Stone Soup Thrift Shop recently got some sprucing up.

Its once-drab entryway in St. Paul Park sports bright new coats of red and yellow paint. New signs provide clear directions to customers.

The Woodbury teen responsible for the new look organized the makeover as part of his Eagle Scout service project.

But before he could lift a brush, Mark Leinberger, 17, had to write a proposal and present it to the board of directors at Basic Needs Inc., the nonprofit that runs Stone Soup. He also was required to get approval from the building owner and recruit volunteers. He used paint bought with donated gift cards from Home Depot and lumber donated by Lampert Lumber in Lake Elmo.

"In the entryway the main goal (was) to make it more welcoming and more inviting to the workers, volunteers and any customers that the nonprofit benefits," Leinberger said.

Since it opened in 1997, Stone Soup has given away tons of gently used furniture, clothing and household items to the homeless and financially distressed. They also sell items at their St. Paul Park store, but they often struggle to make their $20,000 monthly overhead.

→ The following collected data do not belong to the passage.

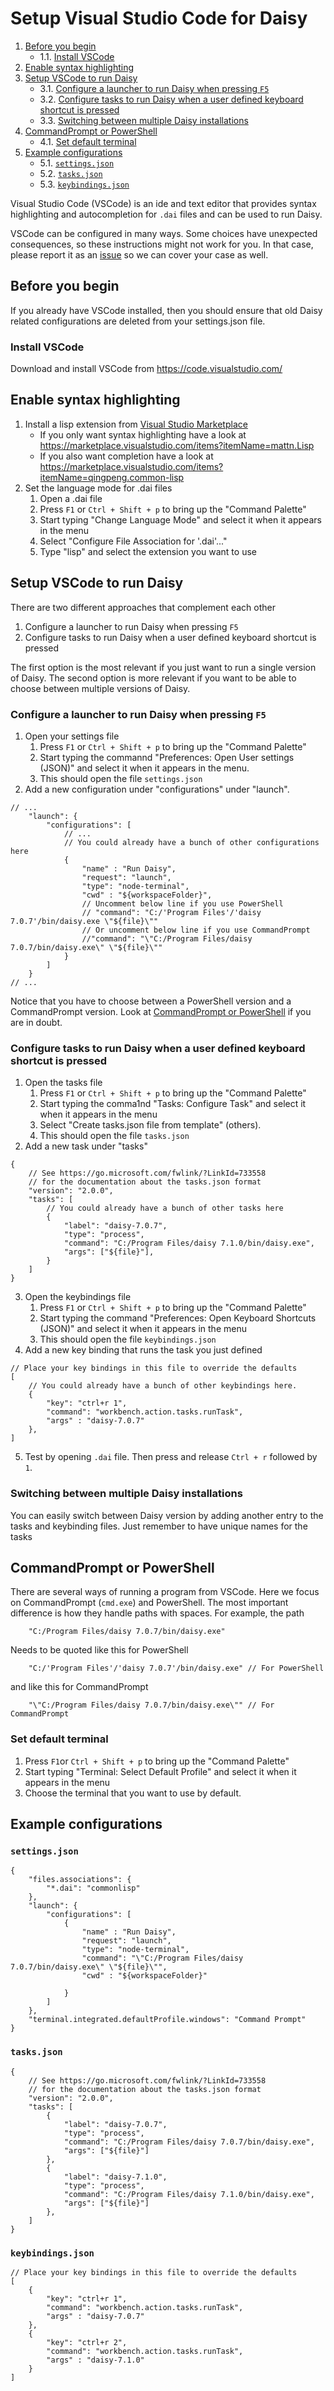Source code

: # Setup Visual Studio Code for Daisy
<!-- vscode-markdown-toc -->
1. [Before you begin](#before-you-begin)
    * 1.1. [Install VSCode](#install-vscode)
2. [Enable syntax highlighting](#enable-syntax-highlighting)
3. [Setup VSCode to run Daisy](#setup-vscode-to-run-daisy)
	* 3.1. [Configure a launcher to run Daisy when pressing `F5`](#configure-a-launcher-to-run-daisy-when-pressing-f5)
	* 3.2. [Configure tasks to run Daisy when a user defined keyboard shortcut is pressed](#configure-tasks-to-run-daisy-when-a-user-defined-keyboard-shortcut-is-pressed)
	* 3.3. [Switching between multiple Daisy installations](#switching-between-multiple-daisy-installations)
4. [CommandPrompt or PowerShell](#commandprompt-or-powershell)
	* 4.1. [Set default terminal](#set-default-terminal)
5. [Example configurations](#example-configurations)
	* 5.1. [`settings.json`](#settings.json)
	* 5.2. [`tasks.json`](#tasks.json)
	* 5.3. [`keybindings.json`](#keybindings.json)

<!-- vscode-markdown-toc-config
	numbering=true
	autoSave=true
	/vscode-markdown-toc-config -->
<!-- /vscode-markdown-toc -->

Visual Studio Code (VSCode) is an ide and text editor that provides syntax highlighting and autocompletion for `.dai` files and can be used to run Daisy.

VSCode can be configured in many ways. Some choices have unexpected consequences, so these instructions might not work for you. In that case, please report it as an [issue](https://github.com/daisy-model/daisy/issues) so we can cover your case as well.

## Before you begin
If you already have VSCode installed, then you should ensure that old Daisy related configurations are deleted from your settings.json file.

### Install VSCode
Download and install VSCode from https://code.visualstudio.com/

## Enable syntax highlighting
1. Install a lisp extension from [Visual Studio Marketplace](https://marketplace.visualstudio.com/search?term=tag%3A%22Lisp%22&target=VSCode&category=All%20categories&sortBy=Relevance)
    - If you only want syntax highlighting have a look at https://marketplace.visualstudio.com/items?itemName=mattn.Lisp
    - If you also want completion have a look at https://marketplace.visualstudio.com/items?itemName=qingpeng.common-lisp
2. Set the language mode for .dai files
    1. Open a .dai file
    2. Press `F1` or `Ctrl + Shift + p` to bring up the "Command Palette"
    3. Start typing "Change Language Mode" and select it when it appears in the menu
    4. Select "Configure File Association for '.dai'..."
    5. Type "lisp" and select the extension you want to use

## Setup VSCode to run Daisy
There are two different approaches that complement each other

1. Configure a launcher to run Daisy when pressing `F5`
2. Configure tasks to run Daisy when a user defined keyboard shortcut is pressed

The first option is the most relevant if you just want to run a single version of Daisy. The second option is more relevant if you want to be able to choose between multiple versions of Daisy.

### Configure a launcher to run Daisy when pressing `F5`
1. Open your settings file
    1. Press `F1` or `Ctrl + Shift + p` to bring up the "Command Palette"
    2. Start typing the commannd "Preferences: Open User settings (JSON)" and select it when it appears in the menu.
    3. This should open the file `settings.json`
2. Add a new configuration under "configurations" under "launch".
```{json}
// ...
    "launch": {
        "configurations": [
            // ...
            // You could already have a bunch of other configurations here
            {
                "name" : "Run Daisy",
                "request": "launch",
                "type": "node-terminal",
                "cwd" : "${workspaceFolder}",
                // Uncomment below line if you use PowerShell
                // "command": "C:/'Program Files'/'daisy 7.0.7'/bin/daisy.exe \"${file}\""
                // Or uncomment below line if you use CommandPrompt
                //"command": "\"C:/Program Files/daisy 7.0.7/bin/daisy.exe\" \"${file}\""
            }
        ]
    }
// ...
```
Notice that you have to choose between a PowerShell version and a CommandPrompt version. Look at [CommandPrompt or PowerShell](#commandprompt-or-powershell) if you are in doubt.


### Configure tasks to run Daisy when a user defined keyboard shortcut is pressed
1. Open the tasks file
    1. Press `F1` or `Ctrl + Shift + p` to bring up the "Command Palette"
    2. Start typing the comma1nd "Tasks: Configure Task" and select it when it appears in the menu
    3. Select "Create tasks.json file from template" (others).
    4. This should open the file `tasks.json`
2. Add a new task under "tasks"
```{json}
{
    // See https://go.microsoft.com/fwlink/?LinkId=733558
    // for the documentation about the tasks.json format
    "version": "2.0.0",
    "tasks": [
        // You could already have a bunch of other tasks here
        {
            "label": "daisy-7.0.7",
            "type": "process",
            "command": "C:/Program Files/daisy 7.1.0/bin/daisy.exe",
            "args": ["${file}"],
        }
    ]
}
```
3. Open the keybindings file
    1. Press `F1` or `Ctrl + Shift + p` to bring up the "Command Palette"
    2. Start typing the command "Preferences: Open Keyboard Shortcuts (JSON)" and select it when it appears in the menu
    4. This should open the file `keybindings.json`
4. Add a new key binding that runs the task you just defined
```{json}
// Place your key bindings in this file to override the defaults
[
    // You could already have a bunch of other keybindings here.
    {
        "key": "ctrl+r 1",
        "command": "workbench.action.tasks.runTask",
        "args" : "daisy-7.0.7"
    },
]
```
5. Test by opening `.dai` file. Then press and release `Ctrl + r` followed by `1`.

### Switching between multiple Daisy installations
You can easily switch between Daisy version by adding another entry to the tasks and keybinding files. Just remember to have unique names for the tasks

## CommandPrompt or PowerShell
There are several ways of running a program from VSCode. Here we focus on CommandPrompt (`cmd.exe`) and PowerShell. The most important difference is how they handle paths with spaces. For example, the path

```{json}
    "C:/Program Files/daisy 7.0.7/bin/daisy.exe"
```

Needs to be quoted like this for PowerShell
```{json}
    "C:/'Program Files'/'daisy 7.0.7'/bin/daisy.exe" // For PowerShell
```

and like this for CommandPrompt
```{json}
    "\"C:/Program Files/daisy 7.0.7/bin/daisy.exe\"" // For CommandPrompt
```

### Set default terminal
1. Press `F1`or `Ctrl + Shift + p` to bring up the "Command Palette"
2. Start typing "Terminal: Select Default Profile" and select it when it appears in the menu
3. Choose the terminal that you want to use by default.

## Example configurations
### `settings.json`
```{json}
{
    "files.associations": {
        "*.dai": "commonlisp"
    },
    "launch": {
        "configurations": [
            {
                "name" : "Run Daisy",
                "request": "launch",
                "type": "node-terminal",
                "command": "\"C:/Program Files/daisy 7.0.7/bin/daisy.exe\" \"${file}\"",
                "cwd" : "${workspaceFolder}"

            }
        ]
    },
    "terminal.integrated.defaultProfile.windows": "Command Prompt"
}
```

### `tasks.json`
```{json}
{
    // See https://go.microsoft.com/fwlink/?LinkId=733558
    // for the documentation about the tasks.json format
    "version": "2.0.0",
    "tasks": [
        {
            "label": "daisy-7.0.7",
            "type": "process",
            "command": "C:/Program Files/daisy 7.0.7/bin/daisy.exe",
            "args": ["${file}"]
        },
        {
            "label": "daisy-7.1.0",
            "type": "process",
            "command": "C:/Program Files/daisy 7.1.0/bin/daisy.exe",
            "args": ["${file}"]
        },
    ]
}
```

### `keybindings.json`
```{json}
// Place your key bindings in this file to override the defaults
[
    {
        "key": "ctrl+r 1",
        "command": "workbench.action.tasks.runTask",
        "args" : "daisy-7.0.7"
    },
    {
        "key": "ctrl+r 2",
        "command": "workbench.action.tasks.runTask",
        "args" : "daisy-7.1.0"
    }
]
```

The store's new look is more than cosmetic, board president Vickie Snyder said. Stone Soup occupies a former school building that is blocks away from the main business district of St. Paul Park. They don't get a lot of traffic. Snyder hopes the improvements to the entrance will prompt customers to tell their friends and neighbors.

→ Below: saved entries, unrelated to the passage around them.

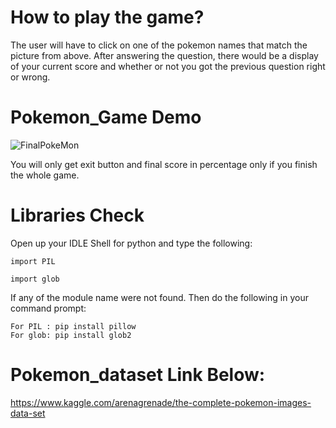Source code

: # How to play the game? 

The user will have to click on one of the pokemon names that match the picture from above. After answering the question, there would be a display of your current score and whether or not you got the previous question right or wrong.

# Pokemon_Game Demo

![FinalPokeMon](https://user-images.githubusercontent.com/86531095/130135874-b3dc81d6-f0ee-4f6a-841f-0efa8f7dbe5c.gif)

You will only get exit button and final score in percentage only if you finish the whole game.



# Libraries Check
Open up your IDLE Shell for python and type the following:

```
import PIL
   
import glob
```
If any of the module name were not found. Then do the following in your command prompt:
```
For PIL : pip install pillow
For glob: pip install glob2
```
# Pokemon_dataset Link Below:
https://www.kaggle.com/arenagrenade/the-complete-pokemon-images-data-set
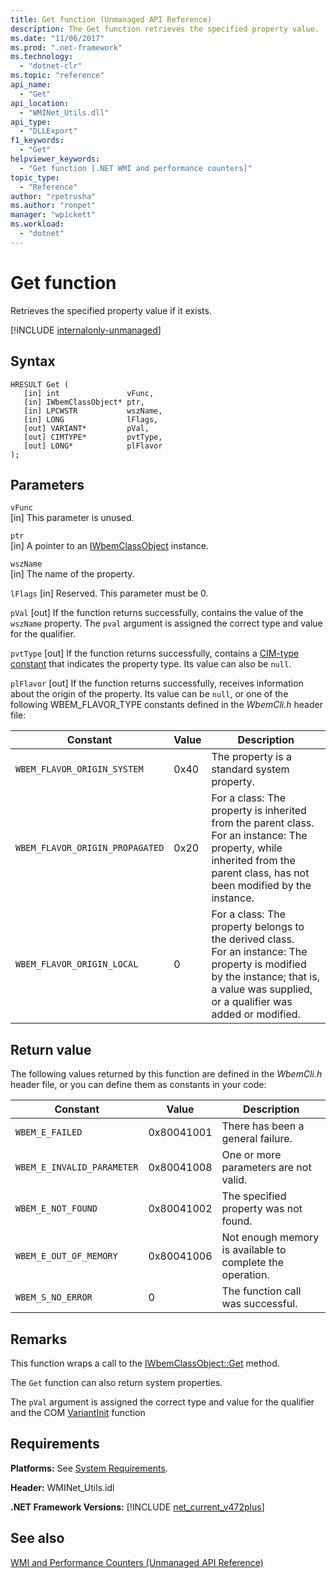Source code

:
 ```yaml
---
title: Get function (Unmanaged API Reference)
description: The Get function retrieves the specified property value.
ms.date: "11/06/2017"
ms.prod: ".net-framework"
ms.technology: 
  - "dotnet-clr"
ms.topic: "reference"
api_name: 
  - "Get"
api_location: 
  - "WMINet_Utils.dll"
api_type: 
  - "DLLExport"
f1_keywords: 
  - "Get"
helpviewer_keywords: 
  - "Get function [.NET WMI and performance counters]"
topic_type: 
  - "Reference"
author: "rpetrusha"
ms.author: "ronpet"
manager: "wpickett"
ms.workload: 
  - "dotnet"
---
```

# Get function
Retrieves the specified property value if it exists.

[!INCLUDE [internalonly-unmanaged](../../../../includes/internalonly-unmanaged.md)]
    
## Syntax  
  
```  
HRESULT Get (
   [in] int               vFunc, 
   [in] IWbemClassObject* ptr, 
   [in] LPCWSTR           wszName,
   [in] LONG              lFlags,
   [out] VARIANT*         pVal,
   [out] CIMTYPE*         pvtType,
   [out] LONG*            plFlavor
); 
```  

## Parameters

`vFunc`  
[in] This parameter is unused.

`ptr`  
[in] A pointer to an [IWbemClassObject](https://msdn.microsoft.com/library/aa391433%28v=vs.85%29.aspx) instance.

`wszName`  
[in] The name of the property.

`lFlags`
[in] Reserved. This parameter must be 0.

`pVal` 
[out] If the function returns successfully, contains the value of the `wszName` property. The `pval` argument is assigned the correct type and value for the qualifier.

`pvtType`
[out] If the function returns successfully, contains a [CIM-type constant](https://msdn.microsoft.com/library/aa386309(v=vs.85).aspx) that indicates the property type. Its value can also be `null`. 

`plFlavor`
[out] If the function returns successfully, receives information about the origin of the property. Its value can be `null`, or one of the following WBEM_FLAVOR_TYPE constants defined in the *WbemCli.h* header file: 

|Constant  |Value  |Description  |
|---------|---------|---------|
| `WBEM_FLAVOR_ORIGIN_SYSTEM` | 0x40 | The property is a standard system property. |
| `WBEM_FLAVOR_ORIGIN_PROPAGATED` | 0x20 | For a class: The property is inherited from the parent class. </br> For an instance: The property, while inherited from the parent class, has not been modified by the instance.  |
| `WBEM_FLAVOR_ORIGIN_LOCAL` | 0 | For a class: The property belongs to the derived class. </br> For an instance: The property is modified by the instance; that is, a value was supplied, or a qualifier was added or modified. |

## Return value

The following values returned by this function are defined in the *WbemCli.h* header file, or you can define them as constants in your code:

|Constant  |Value  |Description  |
|---------|---------|---------|
|`WBEM_E_FAILED` | 0x80041001 | There has been a general failure. |
|`WBEM_E_INVALID_PARAMETER` | 0x80041008 | One or more parameters are not valid. |
|`WBEM_E_NOT_FOUND` | 0x80041002 | The specified property was not found. |
|`WBEM_E_OUT_OF_MEMORY` | 0x80041006 | Not enough memory is available to complete the operation. |
|`WBEM_S_NO_ERROR` | 0 | The function call was successful.  |
  
## Remarks

This function wraps a call to the [IWbemClassObject::Get](https://msdn.microsoft.com/library/aa391442(v=vs.85).aspx) method.

The `Get` function can also return system properties.

The `pVal` argument is assigned the correct type and value for the qualifier and the COM [VariantInit](https://msdn.microsoft.com/library/ms221402(v=vs.85).aspx) function

## Requirements  
 **Platforms:** See [System Requirements](../../../../docs/framework/get-started/system-requirements.md).  
  
 **Header:** WMINet_Utils.idl  
  
 **.NET Framework Versions:** [!INCLUDE [net_current_v472plus](../../../../includes/net-current-v472plus.md)]  
  
## See also  
[WMI and Performance Counters (Unmanaged API Reference)](index.md)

"I am excited about the work Mark has done," Snyder, who was out of town, said in an email. "He has been dedicated and concerned that the work he has done turns out well.

Hopefully, our customers and the public can see that with this collaboration, that we are trying to improve our facility and that we are not going anywhere."

Wet weather delayed the project for a week. Heavy rains damaged the ceiling at the Stone Soup entrance, and the walls were too damp to paint.

The project was completed the weekend of Oct. 1. The crew included members of Boy Scout Troop 72 in Woodbury, including Arman Tabrizi and Nathaniel Moyer. Work began about 10 a.m. Saturday and concluded 4 p.m. Sunday.

Leingberger's parents, William and Mary also pitched in, as did his sister Annie, 14. Older brother John, 19, came home from college, too.

Leinberger and his fellow scouts also built a new workstation to replace the makeshift sorting table at Stone Soup. They carried it in piece by piece and assembled it in the back room.

"The original one is just the desk stacked on milk crates, so it's not very safe," Leinberger said.